- Location: 34°08′35″N 71°43′39″E﻿ / ﻿34.14306°N 71.72750°E Babrra ground, Hashtnagar region, Charsadda District, North-West Frontier Province (present-day Khyber Pakhtunkhwa), Pakistan
- Date: 12 August 1948; 78 years ago
- Target: Supporters of the Khudai Khidmatgar movement
- Attack type: murder, mass shooting
- Deaths: 15 (official figure) 150 (Khudai Khidmatgar claim)
- Injured: 40 (official figures) 400 (Khudai Khidmatgar claim)
- Perpetrators: C.M. Abdul Qayyum Khan Kashmiri, State police

= Babrra massacre =

1948 mass shooting by police in present-day Khyber Pakhtunkhwa, Pakistan

The Babrra Massacre (or Babara Massacre; د بابړې خونړۍ پېښه) was a mass shooting by state police on 12 August 1948 in the North-West Frontier Province (NWFP) of Pakistan (now called as Khyber Pakhtunkhwa). According to official figures, around 15 protestors were killed while around 40 were injured. However, Khudai Khidmatgar sources maintained that around 150 were killed and 400 were injured.
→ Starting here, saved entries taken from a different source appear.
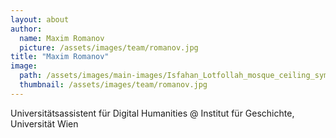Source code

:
 ```yaml
---
layout: about
author:
  name: Maxim Romanov
  picture: /assets/images/team/romanov.jpg
title: "Maxim Romanov"
image:
  path: /assets/images/main-images/Isfahan_Lotfollah_mosque_ceiling_symmetric-banner-narrow.jpg
  thumbnail: /assets/images/team/romanov.jpg
---
```


Universitätsassistent für Digital Humanities @ Institut für Geschichte, Universität Wien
It is also referred as the Karbala of Pathans.

It happened on Babrra ground in Charsadda District on the order of the chief minister of the NWFP, Abdul Qayyum Khan Kashmiri (not to be confused with Sahibzada Abdul Qayyum Khan, NWFP's first chief minister during the British Raj).

==Background==
The Khudai Khidmatgar was a non-violent peaceful Pashtun movement which was led by Abdul Ghaffar Khan (Bacha Khan), a leader in the Indian Independence Movement.

The movement was initially focused on reform to the status of the Pashtuns under the British Raj and later focused on the independence of Colonial India from British rule. The movement's leader, Abdul Ghaffar Khan, was a supporter of a United India and wanted North-West Frontier Province (present-day Khyber Pakhtunkhwa) to join United India.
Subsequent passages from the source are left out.